**Items listed in a dataset:**
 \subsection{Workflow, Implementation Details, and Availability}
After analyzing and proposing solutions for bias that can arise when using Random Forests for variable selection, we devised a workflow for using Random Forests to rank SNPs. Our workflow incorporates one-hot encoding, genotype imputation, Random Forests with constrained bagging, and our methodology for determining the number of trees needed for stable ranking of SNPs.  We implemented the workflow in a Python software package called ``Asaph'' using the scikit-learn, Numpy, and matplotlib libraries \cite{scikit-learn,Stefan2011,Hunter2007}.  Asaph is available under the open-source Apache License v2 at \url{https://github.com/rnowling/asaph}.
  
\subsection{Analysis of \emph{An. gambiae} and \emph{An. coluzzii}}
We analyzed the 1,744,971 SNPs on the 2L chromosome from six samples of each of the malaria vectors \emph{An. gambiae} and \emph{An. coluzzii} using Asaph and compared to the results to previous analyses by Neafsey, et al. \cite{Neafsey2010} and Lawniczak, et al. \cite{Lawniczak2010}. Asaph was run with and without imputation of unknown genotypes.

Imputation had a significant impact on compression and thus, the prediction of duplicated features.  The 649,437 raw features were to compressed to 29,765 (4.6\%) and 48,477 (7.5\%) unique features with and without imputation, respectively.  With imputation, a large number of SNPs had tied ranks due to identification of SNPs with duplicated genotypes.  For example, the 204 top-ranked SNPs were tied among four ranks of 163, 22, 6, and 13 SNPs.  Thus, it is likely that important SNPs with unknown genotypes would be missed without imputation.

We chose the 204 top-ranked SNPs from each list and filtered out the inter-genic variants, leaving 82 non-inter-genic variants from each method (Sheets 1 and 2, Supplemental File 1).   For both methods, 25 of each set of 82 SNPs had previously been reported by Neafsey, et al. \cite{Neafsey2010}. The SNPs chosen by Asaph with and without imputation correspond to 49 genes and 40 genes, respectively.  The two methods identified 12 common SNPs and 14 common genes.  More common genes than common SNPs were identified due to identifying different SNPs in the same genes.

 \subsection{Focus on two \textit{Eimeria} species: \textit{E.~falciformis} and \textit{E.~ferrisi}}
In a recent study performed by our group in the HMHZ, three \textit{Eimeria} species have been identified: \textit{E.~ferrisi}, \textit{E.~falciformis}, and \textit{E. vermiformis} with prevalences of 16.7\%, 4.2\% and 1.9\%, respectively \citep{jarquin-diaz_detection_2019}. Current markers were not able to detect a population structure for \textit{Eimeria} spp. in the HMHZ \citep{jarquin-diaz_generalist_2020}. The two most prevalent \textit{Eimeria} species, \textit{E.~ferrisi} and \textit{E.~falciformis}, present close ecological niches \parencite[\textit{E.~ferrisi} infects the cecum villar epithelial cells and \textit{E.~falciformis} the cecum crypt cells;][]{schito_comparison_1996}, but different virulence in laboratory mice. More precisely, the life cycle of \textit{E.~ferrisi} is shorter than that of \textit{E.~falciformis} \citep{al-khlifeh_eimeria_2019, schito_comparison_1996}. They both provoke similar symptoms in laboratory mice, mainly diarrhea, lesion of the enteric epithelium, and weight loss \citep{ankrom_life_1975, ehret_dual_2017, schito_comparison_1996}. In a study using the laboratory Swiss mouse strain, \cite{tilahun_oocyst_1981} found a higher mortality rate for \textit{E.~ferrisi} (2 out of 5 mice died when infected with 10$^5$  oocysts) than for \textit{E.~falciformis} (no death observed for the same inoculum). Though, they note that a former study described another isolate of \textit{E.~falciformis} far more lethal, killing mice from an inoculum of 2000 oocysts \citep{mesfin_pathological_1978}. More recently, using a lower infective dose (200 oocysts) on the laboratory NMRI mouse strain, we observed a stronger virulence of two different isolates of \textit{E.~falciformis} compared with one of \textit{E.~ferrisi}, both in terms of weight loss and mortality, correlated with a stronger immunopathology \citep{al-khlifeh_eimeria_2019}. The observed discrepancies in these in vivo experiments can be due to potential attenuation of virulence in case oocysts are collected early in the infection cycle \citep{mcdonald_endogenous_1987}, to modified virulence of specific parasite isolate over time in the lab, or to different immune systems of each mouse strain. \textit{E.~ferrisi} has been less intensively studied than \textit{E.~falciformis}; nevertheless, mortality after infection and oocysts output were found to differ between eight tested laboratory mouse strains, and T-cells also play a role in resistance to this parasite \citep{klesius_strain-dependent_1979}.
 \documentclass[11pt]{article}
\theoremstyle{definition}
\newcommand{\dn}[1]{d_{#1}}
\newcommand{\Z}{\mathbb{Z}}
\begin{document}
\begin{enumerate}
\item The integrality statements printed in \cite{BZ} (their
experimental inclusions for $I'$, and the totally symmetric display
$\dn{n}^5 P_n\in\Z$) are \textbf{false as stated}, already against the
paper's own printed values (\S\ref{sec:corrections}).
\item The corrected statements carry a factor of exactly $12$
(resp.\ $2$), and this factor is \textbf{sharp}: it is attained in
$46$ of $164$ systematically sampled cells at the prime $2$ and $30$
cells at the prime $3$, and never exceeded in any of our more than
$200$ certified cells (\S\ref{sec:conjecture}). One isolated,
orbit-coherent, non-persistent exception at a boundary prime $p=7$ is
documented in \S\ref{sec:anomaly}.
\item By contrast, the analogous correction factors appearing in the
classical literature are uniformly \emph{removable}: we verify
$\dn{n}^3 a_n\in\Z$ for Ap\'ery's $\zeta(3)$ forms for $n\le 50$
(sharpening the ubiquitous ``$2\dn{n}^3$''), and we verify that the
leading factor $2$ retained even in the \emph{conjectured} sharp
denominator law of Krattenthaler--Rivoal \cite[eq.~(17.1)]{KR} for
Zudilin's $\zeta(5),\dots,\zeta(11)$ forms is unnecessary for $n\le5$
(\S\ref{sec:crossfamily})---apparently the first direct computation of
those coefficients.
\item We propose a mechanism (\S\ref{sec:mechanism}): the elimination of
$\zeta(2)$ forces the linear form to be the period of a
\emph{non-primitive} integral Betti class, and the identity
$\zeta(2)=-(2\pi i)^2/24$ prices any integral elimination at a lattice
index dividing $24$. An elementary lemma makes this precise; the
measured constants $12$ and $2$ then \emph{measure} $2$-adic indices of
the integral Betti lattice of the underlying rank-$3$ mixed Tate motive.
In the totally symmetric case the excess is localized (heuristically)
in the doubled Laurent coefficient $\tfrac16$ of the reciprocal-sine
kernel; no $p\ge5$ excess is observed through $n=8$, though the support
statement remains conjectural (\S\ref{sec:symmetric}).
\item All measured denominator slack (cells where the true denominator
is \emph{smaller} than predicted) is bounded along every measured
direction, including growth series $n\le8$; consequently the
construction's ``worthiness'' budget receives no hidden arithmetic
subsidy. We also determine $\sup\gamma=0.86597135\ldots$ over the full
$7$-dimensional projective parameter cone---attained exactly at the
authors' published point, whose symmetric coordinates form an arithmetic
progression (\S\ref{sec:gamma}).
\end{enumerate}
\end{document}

**What to do:** Which lines in the data above contain "symmetric"? Show each one.

**Task solution:**
experimental inclusions for $I'$, and the totally symmetric display
In the totally symmetric case the excess is localized (heuristically)
statement remains conjectural (\S\ref{sec:symmetric}).
authors' published point, whose symmetric coordinates form an arithmetic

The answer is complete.